Marie Moutier-Bitan signe aux éditions Passés composés "Les Champs de la Shoah" et revient avec nous sur les enjeux de ce travail.

Doctorante en histoire à l’EHESS, Marie Moutier-Bitan a travaillé pendant dix ans comme chercheuse dans l’association Yahad – In Unum. Elle a publié un premier ouvrage en 2014, les Lettres de la Wehrmacht (Perrin), publié en onze langues.

Nonfiction.fr : Votre livre est le résultat de dix années de travail et de nombreuses visites sur les sites d’extermination.

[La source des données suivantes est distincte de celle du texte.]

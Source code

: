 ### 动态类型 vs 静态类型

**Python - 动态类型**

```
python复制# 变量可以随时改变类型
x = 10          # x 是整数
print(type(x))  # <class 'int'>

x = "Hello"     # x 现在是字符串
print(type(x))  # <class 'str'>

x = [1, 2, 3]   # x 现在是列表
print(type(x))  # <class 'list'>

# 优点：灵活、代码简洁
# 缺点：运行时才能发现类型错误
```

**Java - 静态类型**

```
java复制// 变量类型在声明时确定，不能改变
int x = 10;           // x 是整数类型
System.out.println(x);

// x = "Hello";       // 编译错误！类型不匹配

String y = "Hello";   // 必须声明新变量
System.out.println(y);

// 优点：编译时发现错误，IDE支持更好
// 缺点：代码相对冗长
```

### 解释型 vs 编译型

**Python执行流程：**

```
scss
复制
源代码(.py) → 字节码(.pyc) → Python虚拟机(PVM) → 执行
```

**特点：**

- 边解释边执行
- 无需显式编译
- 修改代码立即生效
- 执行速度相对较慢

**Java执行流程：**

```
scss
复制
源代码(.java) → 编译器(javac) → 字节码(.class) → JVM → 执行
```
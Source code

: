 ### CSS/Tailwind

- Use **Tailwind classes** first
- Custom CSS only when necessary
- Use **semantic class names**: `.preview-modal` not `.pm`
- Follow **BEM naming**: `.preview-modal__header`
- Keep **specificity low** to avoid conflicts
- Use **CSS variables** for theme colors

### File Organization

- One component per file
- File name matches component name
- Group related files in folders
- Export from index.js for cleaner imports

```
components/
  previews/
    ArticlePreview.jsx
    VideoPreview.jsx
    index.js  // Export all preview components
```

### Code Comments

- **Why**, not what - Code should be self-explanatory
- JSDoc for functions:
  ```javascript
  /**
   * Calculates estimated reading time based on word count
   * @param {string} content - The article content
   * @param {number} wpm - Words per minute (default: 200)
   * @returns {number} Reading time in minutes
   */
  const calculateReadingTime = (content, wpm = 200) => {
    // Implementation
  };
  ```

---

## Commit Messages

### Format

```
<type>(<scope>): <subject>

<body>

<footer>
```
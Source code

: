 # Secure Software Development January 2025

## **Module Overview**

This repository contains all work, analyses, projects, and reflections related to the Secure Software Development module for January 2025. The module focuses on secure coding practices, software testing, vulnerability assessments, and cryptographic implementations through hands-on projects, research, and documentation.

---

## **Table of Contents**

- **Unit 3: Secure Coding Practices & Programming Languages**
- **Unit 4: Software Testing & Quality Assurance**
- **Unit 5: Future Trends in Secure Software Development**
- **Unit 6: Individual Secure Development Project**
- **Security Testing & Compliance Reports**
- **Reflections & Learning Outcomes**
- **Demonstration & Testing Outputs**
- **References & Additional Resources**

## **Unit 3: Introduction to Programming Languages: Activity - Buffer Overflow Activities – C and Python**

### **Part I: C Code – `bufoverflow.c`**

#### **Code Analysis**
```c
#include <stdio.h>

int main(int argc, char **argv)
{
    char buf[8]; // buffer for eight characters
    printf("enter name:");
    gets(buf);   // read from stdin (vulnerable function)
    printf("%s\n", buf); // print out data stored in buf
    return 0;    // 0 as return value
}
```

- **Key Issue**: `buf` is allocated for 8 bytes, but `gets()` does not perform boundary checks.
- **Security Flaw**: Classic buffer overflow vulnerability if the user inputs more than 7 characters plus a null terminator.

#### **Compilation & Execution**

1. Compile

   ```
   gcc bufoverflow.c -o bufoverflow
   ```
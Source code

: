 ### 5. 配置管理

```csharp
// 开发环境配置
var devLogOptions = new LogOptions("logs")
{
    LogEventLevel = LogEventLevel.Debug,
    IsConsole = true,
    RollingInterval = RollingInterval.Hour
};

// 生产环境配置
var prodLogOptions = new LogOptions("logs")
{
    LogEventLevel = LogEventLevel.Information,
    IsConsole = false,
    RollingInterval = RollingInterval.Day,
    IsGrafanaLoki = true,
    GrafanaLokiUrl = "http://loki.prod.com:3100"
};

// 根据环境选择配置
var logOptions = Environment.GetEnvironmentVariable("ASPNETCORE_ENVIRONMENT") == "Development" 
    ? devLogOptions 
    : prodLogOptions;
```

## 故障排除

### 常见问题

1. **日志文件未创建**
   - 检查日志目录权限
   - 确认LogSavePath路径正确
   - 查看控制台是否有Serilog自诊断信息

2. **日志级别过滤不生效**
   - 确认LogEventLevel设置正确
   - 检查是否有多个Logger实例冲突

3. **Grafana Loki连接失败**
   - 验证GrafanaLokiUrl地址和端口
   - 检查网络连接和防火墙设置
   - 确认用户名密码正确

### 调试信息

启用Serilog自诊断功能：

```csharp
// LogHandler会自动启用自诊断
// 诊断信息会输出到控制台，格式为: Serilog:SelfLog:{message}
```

Le lecteur a ainsi le sentiment de vous suivre le long du Dniestr ou d’apercevoir le château de Kamenets-Podolski. Comment avez-vous conduit vos recherches ?

Marie Moutier-Bitan : Depuis dix ans, je travaille aussi bien sur des fonds d’archives fort divers que sur le terrain. Avec l’association Yahad – In Unum, j’ai effectué plus d’une vingtaine de séjours de recherche dans les campagnes post-soviétiques. Outre la rencontre avec les anciens voisins des victimes juives, j’ai pu m’imprégner des lieux et découvrir les toutes dernières traces de la vie juive dans ces contrées avant la guerre. Mêler recherches dans les archives, histoire orale, enquête de terrain m’a permis d’approcher au plus près, à l’échelle la plus basse, l’histoire de la Shoah à l’Est, à hauteur d’homme.

 

Nonfiction.fr : Les exécutions ont commencé dès le début de l’opération Barbarossa. Comment expliquer cette coordination ?

Marie Moutier-Bitan : Dès le 22 juin 1941, des unités nazies engagées à l’Est ont intégré le fait que tuer des Juifs revenait à faire la guerre à l’Union soviétique, convaincus qu’avec la destruction du « judéo-bolchevisme », ils viendraient à bout de ce régime en peu de temps. Les premières victimes juives sont fusillées à Sokal, quelques heures après le déclenchement de l’Opération Barbarossa. Dans les jours qui suivent, Himmler et Heydrich, qui sont sur le terrain, exhortent les Einsatzgruppen à plus de rapidité de mouvements et davantage d’exécutions de Juifs.

 

Nonfiction.fr : Tout au long du livre, vous présentez la participation zélée des populations locales qui devancent parfois les demandes allemandes, comme sur le Dniestr. L’antisémitisme exacerbé dans ces régions est-il la seule raison du rôle joué par ces populations ?

Marie Moutier-Bitan : Les pogroms qui éclatent en juillet 1941, on le sait maintenant grâce aux archives, ont été ordonnés et encadrés par les Allemands. Néanmoins, une partie de la population locale se montre particulièrement zélée. Dans la mesure où l’extermination des Juifs dans les territoires soviétiques occupés se déroule dans les villages (les bourreaux allemands se rendent aux victimes, et non l’inverse comme c’est le cas pour les Juifs d’Europe de l’Ouest), le panel d’implication des voisins est très large : participation aux massacres, aux pillages, dénonciation, réquisition pour creuser et combler les fosses, mais aussi, même si les cas sont rares, aide et sauvetage.

 

Nonfiction.fr : Vous livrez des portraits glaçants de certains bourreaux qui remplirent leur mission tout en s’amusant, comment vous êtes-vous préservée en tant qu’historienne et personne face à une telle horreur ?

Marie Moutier-Bitan : C’est précisément mon métier d’historienne qui me permet une certaine distance face aux horreurs relatées dans les archives ou dans les récits oraux des survivants ou des témoins. La volonté d’établir les faits était une priorité. Écrire cette histoire de la Shoah à l’Est et la transmettre à travers cet ouvrage m’a permis aussi de m’en libérer.

 

Nonfiction.fr : Au lendemain de la Seconde Guerre mondiale, la présence juive disparait de nombreux villages. Qu’en est-il pour ceux qui sont restés ? Les Juifs pouvaient-ils encore vivre aux côtés de villageois restés passifs ou même ayant participé à l’extermination ?

Marie Moutier-Bitan : Si beaucoup sont partis à la fin de la guerre, des survivants sont également restés dans leur village d’origine, où toute leur famille a été massacrée. Ceux que j’ai rencontrés étaient des enfants et n’avaient nulle part où aller. Malheureusement, beaucoup ont dû faire face à la suspicion d’avoir survécu.